A Swan Song to Dartmouth Beer Pong

by Crispus Knight

Pub Date: July 30th, 2013
Publisher: Fuzzy Plum Press

A former Dartmouth student reflects on his 10-years-past college career devoted to playing drinking games.

In his debut memoir, Knight tries to explain why he spent most of his time at Dartmouth, a prestigious Ivy League university, drinking until he blacked out in his fraternity’s foul basement. Although he writes that this book “will not be a chronicle of my descent into substance abuse,” that’s exactly what it becomes. As he tells a career-services officer late in his senior year: “You wouldn’t believe how rarely I attend class and when I do I’m usually drunk or hungover.
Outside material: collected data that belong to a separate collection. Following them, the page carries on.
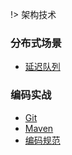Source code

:!> 架构技术



### 分布式场景

- [延迟队列](/架构技术/分布式场景/延迟队列/)  

### 编码实战

- [Git](/架构技术/编码实战/Git/) 
- [Maven](/架构技术/编码实战/Maven/) 
- [编码规范](/架构技术/编码实战/编码规范/)   

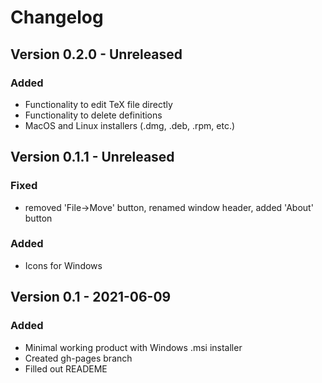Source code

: # Changelog

## Version 0.2.0 - Unreleased

### Added
- Functionality to edit TeX file directly
- Functionality to delete definitions
- MacOS and Linux installers (.dmg, .deb, .rpm, etc.)

## Version 0.1.1 - Unreleased

### Fixed
- removed 'File->Move' button, renamed window header, added 'About' button

### Added
- Icons for Windows

## Version 0.1 - 2021-06-09

### Added
- Minimal working product with Windows .msi installer
- Created gh-pages branch
- Filled out READEME
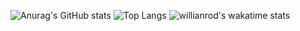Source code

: 
![Anurag's GitHub stats](https://github-readme-stats.vercel.app/api?username=frqher&show_icons=true&theme=dark)
![Top Langs](https://github-readme-stats.vercel.app/api/top-langs/?username=frqher&layout=compact&theme=dark)
![willianrod's wakatime stats](https://github-readme-stats.vercel.app/api/wakatime?username=willianrod&theme=dark)

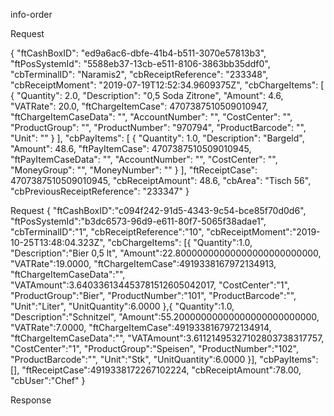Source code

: 
info-order


Request

{
"ftCashBoxID": "ed9a6ac6-dbfe-41b4-b511-3070e57813b3",
"ftPosSystemId": "5588eb37-13cb-e511-8106-3863bb35ddf0",
"cbTerminalID": "Naramis2",
"cbReceiptReference": "233348",
"cbReceiptMoment": "2019-07-19T12:52:34.9609375Z",
"cbChargeItems": [
{
"Quantity": 2.0,
"Description": "0,5 Soda Zitrone",
"Amount": 4.6,
"VATRate": 20.0,
"ftChargeItemCase": 4707387510509010947,
"ftChargeItemCaseData": "",
"AccountNumber": "",
"CostCenter": "",
"ProductGroup": "",
"ProductNumber": "970794",
"ProductBarcode": "",
"Unit": ""
}
],
"cbPayItems": [
{
"Quantity": 1.0,
"Description": "Bargeld",
"Amount": 48.6,
"ftPayItemCase": 4707387510509010945,
"ftPayItemCaseData": "",
"AccountNumber": "",
"CostCenter": "",
"MoneyGroup": "",
"MoneyNumber": ""
}
],
"ftReceiptCase": 4707387510509010945,
"cbReceiptAmount": 48.6,
"cbArea": "Tisch 56",
"cbPreviousReceiptReference": "233347"
}


Request
{
"ftCashBoxID":"c094f242-91d5-4343-9c54-bce85f70d0d6",
"ftPosSystemId":"b3dc6573-96d9-e611-80f7-5065f38adae1",
"cbTerminalID":"1",
"cbReceiptReference":"10",
"cbReceiptMoment":"2019-10-25T13:48:04.323Z",
"cbChargeItems":
[{
"Quantity":1.0,
"Description":"Bier 0,5 lt",
"Amount":22.80000000000000000000000000,
"VATRate":19.0000,
"ftChargeItemCase":4919338167972134913,
"ftChargeItemCaseData":"",
"VATAmount":3.640336134453781512605042017,
"CostCenter":"1",
"ProductGroup":"Bier",
"ProductNumber":"101",
"ProductBarcode":"",
"Unit":"Liter",
"UnitQuantity":6.0000
},{
"Quantity":1.0,
"Description":"Schnitzel",
"Amount":55.20000000000000000000000000,
"VATRate":7.0000,
"ftChargeItemCase":4919338167972134914,
"ftChargeItemCaseData":"",
"VATAmount":3.61121495327102803738317757,
"CostCenter":"1",
"ProductGroup":"Speisen",
"ProductNumber":"102",
"ProductBarcode":"",
"Unit":"Stk",
"UnitQuantity":6.0000
}],
"cbPayItems":[],
"ftReceiptCase":4919338172267102224,
"cbReceiptAmount":78.00,
"cbUser":"Chef"
}


Response

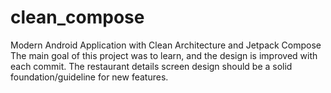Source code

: # clean_compose

Modern Android Application with Clean Architecture and Jetpack Compose
The main goal of this project was to learn, and the design is improved with each commit. 
The restaurant details screen design should be a solid foundation/guideline for new features.
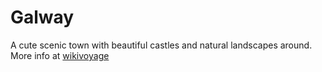 # Galway
A cute scenic town with beautiful castles and natural landscapes around.
More info at [wikivoyage](https://en.wikivoyage.org/wiki/Galway)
The only thing I care about at Dartmouth is Pong.” (“Beer Pong” is a popular drinking game said to have been invented at Dartmouth; Ship, from the game Battleship, is a variant.) Knight is an intelligent, skilled and vivid writer, making it plausible he could have gotten by so long on so little effort. Most of this skill is devoted to lively but endless descriptions of drinking and vomiting, or “booting.” For example, he drunkenly encourages his friends “to boot on me as much as you like. This is Poncho Night.” Knight manages to convey the lure of group affection behind the fraternity’s beer hall–like boasting, feats of skill and drinking contests. But he often seems disengaged from his story’s implications. He writes passages in the third person (using his college nickname, “Balls”) that show his alienation yet deny responsibility, as if someone else made these decisions. Knight seems stuck in the past, still finding Ship more meaningful and substantive—“a sacred ritual” even—than spending time going to classes would have been. His college years were an “ongoing charade,” but, he says, “Even ten years later…my nostalgia for Ship has not abated in the slightest.”

Colorful and adeptly written, though it gives off harsh vibes of immaturity.